### WHAT YOU ARE ASKED TO DO
Retype the records in full, exactly as they stand.

### DATA UNDER STUDY
Start of Block

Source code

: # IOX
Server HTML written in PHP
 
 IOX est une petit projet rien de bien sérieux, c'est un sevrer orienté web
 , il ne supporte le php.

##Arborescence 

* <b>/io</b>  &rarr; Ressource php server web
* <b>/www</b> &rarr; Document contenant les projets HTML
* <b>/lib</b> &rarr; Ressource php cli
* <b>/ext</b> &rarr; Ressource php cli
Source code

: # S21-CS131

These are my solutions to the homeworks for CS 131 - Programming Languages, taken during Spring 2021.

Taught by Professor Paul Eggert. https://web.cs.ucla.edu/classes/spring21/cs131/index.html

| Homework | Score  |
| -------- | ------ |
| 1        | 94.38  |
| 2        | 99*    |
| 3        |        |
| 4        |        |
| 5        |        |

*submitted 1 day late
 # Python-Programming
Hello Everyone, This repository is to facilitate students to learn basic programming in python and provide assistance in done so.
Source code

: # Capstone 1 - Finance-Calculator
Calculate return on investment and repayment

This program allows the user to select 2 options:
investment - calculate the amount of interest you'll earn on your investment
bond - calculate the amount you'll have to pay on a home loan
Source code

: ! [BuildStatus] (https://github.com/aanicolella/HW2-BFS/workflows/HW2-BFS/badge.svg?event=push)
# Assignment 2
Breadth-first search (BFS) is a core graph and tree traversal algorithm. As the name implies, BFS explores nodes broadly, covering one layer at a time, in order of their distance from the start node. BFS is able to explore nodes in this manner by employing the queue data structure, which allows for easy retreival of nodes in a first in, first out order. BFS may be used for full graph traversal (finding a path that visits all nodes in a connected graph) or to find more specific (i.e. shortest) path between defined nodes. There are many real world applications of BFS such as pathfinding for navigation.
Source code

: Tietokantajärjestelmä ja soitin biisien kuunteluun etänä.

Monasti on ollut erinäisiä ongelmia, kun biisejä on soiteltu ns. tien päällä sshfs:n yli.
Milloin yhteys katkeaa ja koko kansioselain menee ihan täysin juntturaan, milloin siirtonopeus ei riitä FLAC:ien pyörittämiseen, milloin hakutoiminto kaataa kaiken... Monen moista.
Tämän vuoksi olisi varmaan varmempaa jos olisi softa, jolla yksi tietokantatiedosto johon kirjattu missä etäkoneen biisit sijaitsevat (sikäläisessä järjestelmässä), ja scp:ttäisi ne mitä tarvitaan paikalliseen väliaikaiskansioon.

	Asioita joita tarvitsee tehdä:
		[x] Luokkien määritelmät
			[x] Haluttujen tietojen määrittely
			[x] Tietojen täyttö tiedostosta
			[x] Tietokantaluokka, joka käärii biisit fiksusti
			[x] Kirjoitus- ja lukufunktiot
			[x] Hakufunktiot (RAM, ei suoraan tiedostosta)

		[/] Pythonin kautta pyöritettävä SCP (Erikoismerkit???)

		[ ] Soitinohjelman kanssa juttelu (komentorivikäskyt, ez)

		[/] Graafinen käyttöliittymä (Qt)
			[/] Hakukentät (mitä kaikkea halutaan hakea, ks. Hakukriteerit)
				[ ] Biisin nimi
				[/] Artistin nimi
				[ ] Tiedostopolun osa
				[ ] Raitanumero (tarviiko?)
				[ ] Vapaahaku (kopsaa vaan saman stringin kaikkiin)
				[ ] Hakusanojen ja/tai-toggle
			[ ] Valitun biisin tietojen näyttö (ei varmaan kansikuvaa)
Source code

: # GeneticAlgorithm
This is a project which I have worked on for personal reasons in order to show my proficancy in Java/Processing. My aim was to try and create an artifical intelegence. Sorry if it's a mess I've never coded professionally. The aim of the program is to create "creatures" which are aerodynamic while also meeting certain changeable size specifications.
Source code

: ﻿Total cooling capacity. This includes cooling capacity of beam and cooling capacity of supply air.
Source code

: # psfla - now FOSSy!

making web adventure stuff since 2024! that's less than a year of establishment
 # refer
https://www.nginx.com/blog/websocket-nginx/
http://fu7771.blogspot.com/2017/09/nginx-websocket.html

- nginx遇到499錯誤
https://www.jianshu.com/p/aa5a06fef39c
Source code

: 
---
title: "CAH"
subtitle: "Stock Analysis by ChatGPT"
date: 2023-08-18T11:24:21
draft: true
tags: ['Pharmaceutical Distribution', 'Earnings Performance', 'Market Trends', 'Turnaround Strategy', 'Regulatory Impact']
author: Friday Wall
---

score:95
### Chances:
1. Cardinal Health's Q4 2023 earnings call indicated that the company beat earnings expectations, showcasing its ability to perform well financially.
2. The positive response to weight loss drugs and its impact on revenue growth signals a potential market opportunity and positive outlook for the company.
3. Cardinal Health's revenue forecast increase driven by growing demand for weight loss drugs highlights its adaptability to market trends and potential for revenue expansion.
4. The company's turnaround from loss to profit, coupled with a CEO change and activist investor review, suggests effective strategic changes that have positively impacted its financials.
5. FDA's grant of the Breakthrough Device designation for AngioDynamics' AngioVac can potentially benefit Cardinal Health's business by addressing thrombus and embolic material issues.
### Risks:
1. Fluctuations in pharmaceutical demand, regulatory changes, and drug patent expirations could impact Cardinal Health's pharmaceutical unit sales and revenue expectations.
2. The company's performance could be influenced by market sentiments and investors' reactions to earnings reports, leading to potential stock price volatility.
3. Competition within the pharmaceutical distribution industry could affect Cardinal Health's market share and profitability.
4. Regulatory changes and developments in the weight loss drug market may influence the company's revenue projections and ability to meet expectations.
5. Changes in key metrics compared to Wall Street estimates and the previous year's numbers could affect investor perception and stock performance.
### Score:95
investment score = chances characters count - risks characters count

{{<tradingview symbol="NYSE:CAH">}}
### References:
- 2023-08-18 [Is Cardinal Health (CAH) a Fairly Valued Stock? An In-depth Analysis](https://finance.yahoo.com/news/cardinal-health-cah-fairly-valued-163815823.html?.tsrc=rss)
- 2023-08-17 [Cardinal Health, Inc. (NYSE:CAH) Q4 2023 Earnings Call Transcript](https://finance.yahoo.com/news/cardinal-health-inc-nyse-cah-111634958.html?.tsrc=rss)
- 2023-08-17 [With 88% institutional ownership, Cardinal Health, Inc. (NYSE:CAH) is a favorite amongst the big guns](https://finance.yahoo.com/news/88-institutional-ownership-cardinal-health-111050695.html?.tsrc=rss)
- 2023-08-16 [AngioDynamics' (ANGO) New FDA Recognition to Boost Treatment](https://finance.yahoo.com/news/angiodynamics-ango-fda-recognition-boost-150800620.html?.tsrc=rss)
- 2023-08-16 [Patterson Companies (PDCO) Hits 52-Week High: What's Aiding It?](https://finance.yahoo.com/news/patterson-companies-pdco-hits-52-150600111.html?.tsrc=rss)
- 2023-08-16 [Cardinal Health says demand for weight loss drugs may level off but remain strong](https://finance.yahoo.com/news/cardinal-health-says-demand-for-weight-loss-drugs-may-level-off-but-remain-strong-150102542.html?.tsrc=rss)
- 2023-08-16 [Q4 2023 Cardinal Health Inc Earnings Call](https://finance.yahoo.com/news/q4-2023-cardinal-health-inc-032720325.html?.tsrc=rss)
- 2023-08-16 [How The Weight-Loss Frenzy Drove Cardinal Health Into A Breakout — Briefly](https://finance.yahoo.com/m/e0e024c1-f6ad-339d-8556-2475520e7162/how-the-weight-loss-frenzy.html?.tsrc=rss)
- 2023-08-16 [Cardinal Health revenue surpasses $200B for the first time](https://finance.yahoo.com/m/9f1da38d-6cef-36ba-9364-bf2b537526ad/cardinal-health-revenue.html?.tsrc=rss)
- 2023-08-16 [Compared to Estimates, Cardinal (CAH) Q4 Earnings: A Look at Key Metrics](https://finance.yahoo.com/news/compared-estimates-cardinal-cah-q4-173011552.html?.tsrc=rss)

End of Block

### ANSWER TO THIS EXERCISE
Source code

: # IOX
Server HTML written in PHP
 
 IOX est une petit projet rien de bien sérieux, c'est un sevrer orienté web
 , il ne supporte le php.

##Arborescence 

* <b>/io</b>  &rarr; Ressource php server web
* <b>/www</b> &rarr; Document contenant les projets HTML
* <b>/lib</b> &rarr; Ressource php cli
* <b>/ext</b> &rarr; Ressource php cli
Source code

: # S21-CS131

These are my solutions to the homeworks for CS 131 - Programming Languages, taken during Spring 2021.

Taught by Professor Paul Eggert. https://web.cs.ucla.edu/classes/spring21/cs131/index.html

| Homework | Score  |
| -------- | ------ |
| 1        | 94.38  |
| 2        | 99*    |
| 3        |        |
| 4        |        |
| 5        |        |

*submitted 1 day late
 # Python-Programming
Hello Everyone, This repository is to facilitate students to learn basic programming in python and provide assistance in done so.
Source code

: # Capstone 1 - Finance-Calculator
Calculate return on investment and repayment

This program allows the user to select 2 options:
investment - calculate the amount of interest you'll earn on your investment
bond - calculate the amount you'll have to pay on a home loan
Source code

: ! [BuildStatus] (https://github.com/aanicolella/HW2-BFS/workflows/HW2-BFS/badge.svg?event=push)
# Assignment 2
Breadth-first search (BFS) is a core graph and tree traversal algorithm. As the name implies, BFS explores nodes broadly, covering one layer at a time, in order of their distance from the start node. BFS is able to explore nodes in this manner by employing the queue data structure, which allows for easy retreival of nodes in a first in, first out order. BFS may be used for full graph traversal (finding a path that visits all nodes in a connected graph) or to find more specific (i.e. shortest) path between defined nodes. There are many real world applications of BFS such as pathfinding for navigation.
Source code

: Tietokantajärjestelmä ja soitin biisien kuunteluun etänä.

Monasti on ollut erinäisiä ongelmia, kun biisejä on soiteltu ns. tien päällä sshfs:n yli.
Milloin yhteys katkeaa ja koko kansioselain menee ihan täysin juntturaan, milloin siirtonopeus ei riitä FLAC:ien pyörittämiseen, milloin hakutoiminto kaataa kaiken... Monen moista.
Tämän vuoksi olisi varmaan varmempaa jos olisi softa, jolla yksi tietokantatiedosto johon kirjattu missä etäkoneen biisit sijaitsevat (sikäläisessä järjestelmässä), ja scp:ttäisi ne mitä tarvitaan paikalliseen väliaikaiskansioon.

	Asioita joita tarvitsee tehdä:
		[x] Luokkien määritelmät
			[x] Haluttujen tietojen määrittely
			[x] Tietojen täyttö tiedostosta
			[x] Tietokantaluokka, joka käärii biisit fiksusti
			[x] Kirjoitus- ja lukufunktiot
			[x] Hakufunktiot (RAM, ei suoraan tiedostosta)

		[/] Pythonin kautta pyöritettävä SCP (Erikoismerkit???)

		[ ] Soitinohjelman kanssa juttelu (komentorivikäskyt, ez)

		[/] Graafinen käyttöliittymä (Qt)
			[/] Hakukentät (mitä kaikkea halutaan hakea, ks. Hakukriteerit)
				[ ] Biisin nimi
				[/] Artistin nimi
				[ ] Tiedostopolun osa
				[ ] Raitanumero (tarviiko?)
				[ ] Vapaahaku (kopsaa vaan saman stringin kaikkiin)
				[ ] Hakusanojen ja/tai-toggle
			[ ] Valitun biisin tietojen näyttö (ei varmaan kansikuvaa)
Source code

: # GeneticAlgorithm
This is a project which I have worked on for personal reasons in order to show my proficancy in Java/Processing. My aim was to try and create an artifical intelegence. Sorry if it's a mess I've never coded professionally. The aim of the program is to create "creatures" which are aerodynamic while also meeting certain changeable size specifications.
Source code

: ﻿Total cooling capacity. This includes cooling capacity of beam and cooling capacity of supply air.
Source code

: # psfla - now FOSSy!

making web adventure stuff since 2024! that's less than a year of establishment
 # refer
https://www.nginx.com/blog/websocket-nginx/
http://fu7771.blogspot.com/2017/09/nginx-websocket.html

- nginx遇到499錯誤
https://www.jianshu.com/p/aa5a06fef39c
Source code

: 
---
title: "CAH"
subtitle: "Stock Analysis by ChatGPT"
date: 2023-08-18T11:24:21
draft: true
tags: ['Pharmaceutical Distribution', 'Earnings Performance', 'Market Trends', 'Turnaround Strategy', 'Regulatory Impact']
author: Friday Wall
---

score:95
### Chances:
1. Cardinal Health's Q4 2023 earnings call indicated that the company beat earnings expectations, showcasing its ability to perform well financially.
2. The positive response to weight loss drugs and its impact on revenue growth signals a potential market opportunity and positive outlook for the company.
3. Cardinal Health's revenue forecast increase driven by growing demand for weight loss drugs highlights its adaptability to market trends and potential for revenue expansion.
4. The company's turnaround from loss to profit, coupled with a CEO change and activist investor review, suggests effective strategic changes that have positively impacted its financials.
5. FDA's grant of the Breakthrough Device designation for AngioDynamics' AngioVac can potentially benefit Cardinal Health's business by addressing thrombus and embolic material issues.
### Risks:
1. Fluctuations in pharmaceutical demand, regulatory changes, and drug patent expirations could impact Cardinal Health's pharmaceutical unit sales and revenue expectations.
2. The company's performance could be influenced by market sentiments and investors' reactions to earnings reports, leading to potential stock price volatility.
3. Competition within the pharmaceutical distribution industry could affect Cardinal Health's market share and profitability.
4. Regulatory changes and developments in the weight loss drug market may influence the company's revenue projections and ability to meet expectations.
5. Changes in key metrics compared to Wall Street estimates and the previous year's numbers could affect investor perception and stock performance.
### Score:95
investment score = chances characters count - risks characters count

{{<tradingview symbol="NYSE:CAH">}}
### References:
- 2023-08-18 [Is Cardinal Health (CAH) a Fairly Valued Stock? An In-depth Analysis](https://finance.yahoo.com/news/cardinal-health-cah-fairly-valued-163815823.html?.tsrc=rss)
- 2023-08-17 [Cardinal Health, Inc. (NYSE:CAH) Q4 2023 Earnings Call Transcript](https://finance.yahoo.com/news/cardinal-health-inc-nyse-cah-111634958.html?.tsrc=rss)
- 2023-08-17 [With 88% institutional ownership, Cardinal Health, Inc. (NYSE:CAH) is a favorite amongst the big guns](https://finance.yahoo.com/news/88-institutional-ownership-cardinal-health-111050695.html?.tsrc=rss)
- 2023-08-16 [AngioDynamics' (ANGO) New FDA Recognition to Boost Treatment](https://finance.yahoo.com/news/angiodynamics-ango-fda-recognition-boost-150800620.html?.tsrc=rss)
- 2023-08-16 [Patterson Companies (PDCO) Hits 52-Week High: What's Aiding It?](https://finance.yahoo.com/news/patterson-companies-pdco-hits-52-150600111.html?.tsrc=rss)
- 2023-08-16 [Cardinal Health says demand for weight loss drugs may level off but remain strong](https://finance.yahoo.com/news/cardinal-health-says-demand-for-weight-loss-drugs-may-level-off-but-remain-strong-150102542.html?.tsrc=rss)
- 2023-08-16 [Q4 2023 Cardinal Health Inc Earnings Call](https://finance.yahoo.com/news/q4-2023-cardinal-health-inc-032720325.html?.tsrc=rss)
- 2023-08-16 [How The Weight-Loss Frenzy Drove Cardinal Health Into A Breakout — Briefly](https://finance.yahoo.com/m/e0e024c1-f6ad-339d-8556-2475520e7162/how-the-weight-loss-frenzy.html?.tsrc=rss)
- 2023-08-16 [Cardinal Health revenue surpasses $200B for the first time](https://finance.yahoo.com/m/9f1da38d-6cef-36ba-9364-bf2b537526ad/cardinal-health-revenue.html?.tsrc=rss)
- 2023-08-16 [Compared to Estimates, Cardinal (CAH) Q4 Earnings: A Look at Key Metrics](https://finance.yahoo.com/news/compared-estimates-cardinal-cah-q4-173011552.html?.tsrc=rss)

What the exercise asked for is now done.